7 de junio, 2019

Forjando privilegios: La incidencia de los agronegocios en la política tributaria paraguaya

El sector agropecuario y agroindustrial es el más rentable del Paraguay, y constituye aproximadamente el 30% de su PIB, pero es también el que menos aporta al Estado en términos de impuestos, representando menos del 4 % de la recaudación anual.

En los últimos años, diversas propuestas legislativas orientadas a corregir la inequidad del sistema han sido rechazadas debido al poder de lobby de los grandes empresarios del agronegocio. Esta investigación analiza los mecanismos utilizados para reproducir la captura del Estado y mantener sus privilegios económicos, estudiando cinco proyectos de ley que han sido propuestos y tratados en el Congreso paraguayo. El actual arreglo fiscal en Paraguay es un reflejo de la marcada asimetría en las relaciones de poder, que tiene en su cúpula a los grandes empresarios del agronegocio.

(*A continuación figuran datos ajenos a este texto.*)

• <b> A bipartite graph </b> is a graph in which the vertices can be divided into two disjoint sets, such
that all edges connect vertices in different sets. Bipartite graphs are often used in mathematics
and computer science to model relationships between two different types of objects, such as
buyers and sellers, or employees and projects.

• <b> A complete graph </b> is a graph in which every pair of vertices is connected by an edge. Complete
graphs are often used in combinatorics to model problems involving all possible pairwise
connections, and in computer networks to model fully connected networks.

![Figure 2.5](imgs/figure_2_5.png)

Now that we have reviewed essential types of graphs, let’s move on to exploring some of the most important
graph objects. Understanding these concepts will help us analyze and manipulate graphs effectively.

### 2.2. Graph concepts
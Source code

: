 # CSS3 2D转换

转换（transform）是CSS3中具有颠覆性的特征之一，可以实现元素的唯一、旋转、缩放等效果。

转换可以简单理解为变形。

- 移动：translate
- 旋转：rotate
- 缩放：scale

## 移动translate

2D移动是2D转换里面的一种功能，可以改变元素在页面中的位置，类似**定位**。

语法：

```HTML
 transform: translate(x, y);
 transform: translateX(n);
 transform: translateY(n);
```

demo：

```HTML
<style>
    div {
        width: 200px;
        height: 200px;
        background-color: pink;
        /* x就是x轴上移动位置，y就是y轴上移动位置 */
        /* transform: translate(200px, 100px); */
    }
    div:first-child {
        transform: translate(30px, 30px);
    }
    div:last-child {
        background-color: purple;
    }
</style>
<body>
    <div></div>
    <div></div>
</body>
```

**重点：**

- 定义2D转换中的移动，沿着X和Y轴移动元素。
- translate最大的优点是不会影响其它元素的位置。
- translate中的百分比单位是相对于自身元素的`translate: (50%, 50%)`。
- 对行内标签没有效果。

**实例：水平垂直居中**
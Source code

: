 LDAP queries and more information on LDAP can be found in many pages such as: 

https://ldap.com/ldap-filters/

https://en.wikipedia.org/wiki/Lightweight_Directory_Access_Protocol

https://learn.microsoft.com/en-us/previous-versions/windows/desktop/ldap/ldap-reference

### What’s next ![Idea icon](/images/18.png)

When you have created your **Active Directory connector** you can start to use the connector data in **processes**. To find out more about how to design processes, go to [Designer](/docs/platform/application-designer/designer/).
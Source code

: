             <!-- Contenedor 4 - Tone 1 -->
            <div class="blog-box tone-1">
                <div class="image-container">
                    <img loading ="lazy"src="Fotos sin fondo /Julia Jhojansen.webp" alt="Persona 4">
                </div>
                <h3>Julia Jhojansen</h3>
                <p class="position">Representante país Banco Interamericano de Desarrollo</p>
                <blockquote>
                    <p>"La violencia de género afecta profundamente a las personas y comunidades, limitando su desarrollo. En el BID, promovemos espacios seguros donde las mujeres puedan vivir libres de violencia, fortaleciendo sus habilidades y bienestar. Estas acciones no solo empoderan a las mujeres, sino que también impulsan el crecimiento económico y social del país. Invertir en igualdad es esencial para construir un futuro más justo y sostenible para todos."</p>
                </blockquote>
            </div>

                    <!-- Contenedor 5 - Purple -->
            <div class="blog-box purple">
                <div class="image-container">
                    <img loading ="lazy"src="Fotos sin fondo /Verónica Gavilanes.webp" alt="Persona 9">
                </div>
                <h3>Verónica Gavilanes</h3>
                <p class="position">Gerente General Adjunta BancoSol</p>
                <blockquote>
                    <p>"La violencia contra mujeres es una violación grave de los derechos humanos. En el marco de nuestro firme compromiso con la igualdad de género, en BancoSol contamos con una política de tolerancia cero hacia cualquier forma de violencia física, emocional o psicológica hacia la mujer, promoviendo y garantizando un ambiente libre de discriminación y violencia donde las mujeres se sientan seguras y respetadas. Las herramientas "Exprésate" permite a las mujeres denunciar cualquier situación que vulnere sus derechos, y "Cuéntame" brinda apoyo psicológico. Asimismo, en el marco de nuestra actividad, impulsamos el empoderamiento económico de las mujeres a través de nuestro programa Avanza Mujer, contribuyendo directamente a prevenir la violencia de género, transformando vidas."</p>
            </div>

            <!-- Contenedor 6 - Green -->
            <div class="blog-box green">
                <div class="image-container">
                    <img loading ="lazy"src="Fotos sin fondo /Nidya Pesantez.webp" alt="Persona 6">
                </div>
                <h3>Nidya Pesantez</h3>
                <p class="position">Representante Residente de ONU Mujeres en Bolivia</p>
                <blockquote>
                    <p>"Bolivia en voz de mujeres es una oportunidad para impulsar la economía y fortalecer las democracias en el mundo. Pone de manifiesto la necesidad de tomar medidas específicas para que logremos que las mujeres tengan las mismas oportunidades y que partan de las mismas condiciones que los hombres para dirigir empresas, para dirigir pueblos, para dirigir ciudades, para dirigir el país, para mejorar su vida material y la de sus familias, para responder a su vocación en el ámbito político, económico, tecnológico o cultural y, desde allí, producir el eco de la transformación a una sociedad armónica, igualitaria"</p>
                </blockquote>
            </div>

Este estudio forma parte de la Serie de Investigación “Élites, Captura del Estado y Desigualdad”, impulsado por CLACSO y Oxfam, y observa que lo acaecido en los últimos 15 años en Paraguay torna visible la captura de la política tributaria que favorece a pequeños grupos e impide disminuir los altos niveles de desigualdad socioeconómica en el país, a pesar del gran crecimiento económico de los últimos años.

Se plantea la necesidad de propuestas creativas orientadas a la equidad tributaria, limitando la incidencia desmedida de algunos grupos en las distintas fases de la política tributaria con mecanismos de participación fortalecidos.

Mecanismos de captura del Estado

Entre los mecanismos de captura identificados, se destaca la práctica de la “dilatación de los procesos legislativos”. Hemos encontrado que cada propuesta para gravar la exportación de granos tomó por lo menos un año para su estudio por comisiones especiales y más de un año (hasta casi 10) para su tratamiento oficial en el plenario. Esta práctica se utiliza tanto para nuevos proyectos como para Leyes que ya fueron aprobadas. En los últimos casos, lo que sucede es que se solicita (por “presión” de los grupos de interés) la postergación de la implementación de la nueva Ley, o la flexibilización vía decretos reglamentarios (donde se incluye, por ejemplo, una serie de medidas de excepción).

Otro mecanismo encontrado es la modificación parcial de las normativas, es decir, se realizan cambios superficiales. Este fue el caso de la Ley 5061/13, que amplió la base de contribuyentes sin tocar el tratamiento especial a los grandes contribuyentes, entre los cuales se encuentran los empresarios del sector agro-ganadero.

En el nivel discursivo, los opositores a las reformas no han cambiado sus argumentos. Insisten en la idea que un impuesto a la exportación de granos en estado natural afectaría la competitividad del país y que los mayores perjudicados serían los pequeños productores agrícolas, muchas veces sin considerar argumentos con base técnica, inclusive de expertos internacionales. Finalmente, se identifican otros mecanismos más sutiles y difíciles de controlar una vez que, hasta la fecha, no se han desarrollado regulaciones específicas, como es el lobby y el financiamiento partidario.